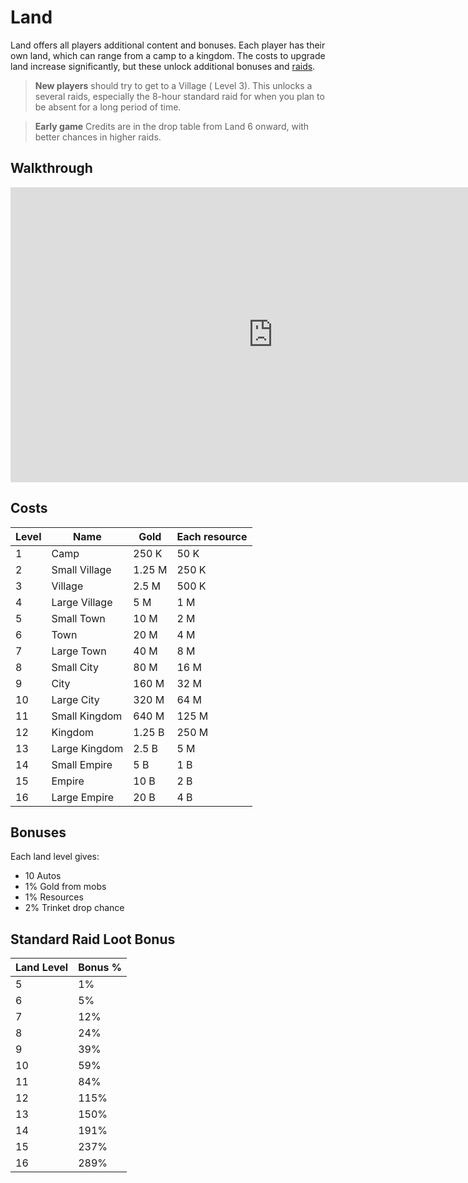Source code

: # Land

Land offers all players additional content and bonuses. Each player has their own land, which can range from a camp to a kingdom. The costs to upgrade land increase significantly, but these unlock additional bonuses and [raids](raids.md).

> **New players** should try to get to a Village ( Level 3). This unlocks a several raids, especially the 8-hour standard raid for when you plan to be absent for a long period of time.

> **Early game** Credits are in the drop table from Land 6 onward, with better chances in higher raids.

## Walkthrough

<iframe width="840" height="472" src="https://www.youtube.com/embed/aCI84kCVElk?start=7" title="YouTube video player" frameborder="0" allow="accelerometer; autoplay; clipboard-write; encrypted-media; gyroscope; picture-in-picture" allowfullscreen></iframe>

## Costs

| Level | Name | Gold | Each resource |
| ----- | ---- | ---- | ----- |
| 1 | Camp | 250 K | 50 K |
| 2 | Small Village | 1.25 M | 250 K |
| 3 | Village | 2.5 M | 500 K |
| 4 | Large Village | 5 M | 1 M |
| 5 | Small Town | 10 M | 2 M |
| 6 | Town | 20 M | 4 M |
| 7 | Large Town | 40 M | 8 M |
| 8 | Small City | 80 M | 16 M |
| 9 | City | 160 M | 32 M |
| 10 | Large City | 320 M | 64 M |
| 11 | Small Kingdom | 640 M | 125 M |
| 12 | Kingdom | 1.25 B | 250 M |
| 13 | Large Kingdom | 2.5 B | 5 M |
| 14 | Small Empire | 5 B | 1 B |
| 15 | Empire | 10 B | 2 B |
| 16 | Large Empire | 20 B | 4 B |

## Bonuses

Each land level gives:

- 10 Autos
- 1% Gold from mobs
- 1% Resources
- 2% Trinket drop chance

## Standard Raid Loot Bonus

| Land Level | Bonus % |
| ---------- | ------- |
| 5 | 1% |
| 6 | 5% |
| 7 | 12% |
| 8 | 24% |
| 9 | 39% |
| 10 | 59% |
| 11 | 84% |
| 12 | 115% |
| 13 | 150% |
| 14 | 191%  |
| 15 | 237% |
| 16 | 289% |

════════════════

_ASSIGNMENT_
Find "M | 250 K |" in the entries above and copy that whole line exactly, then each line after it through the line that contains "13 | 150% |".

_OUTPUT_
| 2 | Small Village | 1.25 M | 250 K |
| 3 | Village | 2.5 M | 500 K |
| 4 | Large Village | 5 M | 1 M |
| 5 | Small Town | 10 M | 2 M |
| 6 | Town | 20 M | 4 M |
| 7 | Large Town | 40 M | 8 M |
| 8 | Small City | 80 M | 16 M |
| 9 | City | 160 M | 32 M |
| 10 | Large City | 320 M | 64 M |
| 11 | Small Kingdom | 640 M | 125 M |
| 12 | Kingdom | 1.25 B | 250 M |
| 13 | Large Kingdom | 2.5 B | 5 M |
| 14 | Small Empire | 5 B | 1 B |
| 15 | Empire | 10 B | 2 B |
| 16 | Large Empire | 20 B | 4 B |

## Bonuses

Each land level gives:

- 10 Autos
- 1% Gold from mobs
- 1% Resources
- 2% Trinket drop chance

## Standard Raid Loot Bonus

| Land Level | Bonus % |
| ---------- | ------- |
| 5 | 1% |
| 6 | 5% |
| 7 | 12% |
| 8 | 24% |
| 9 | 39% |
| 10 | 59% |
| 11 | 84% |
| 12 | 115% |
| 13 | 150% |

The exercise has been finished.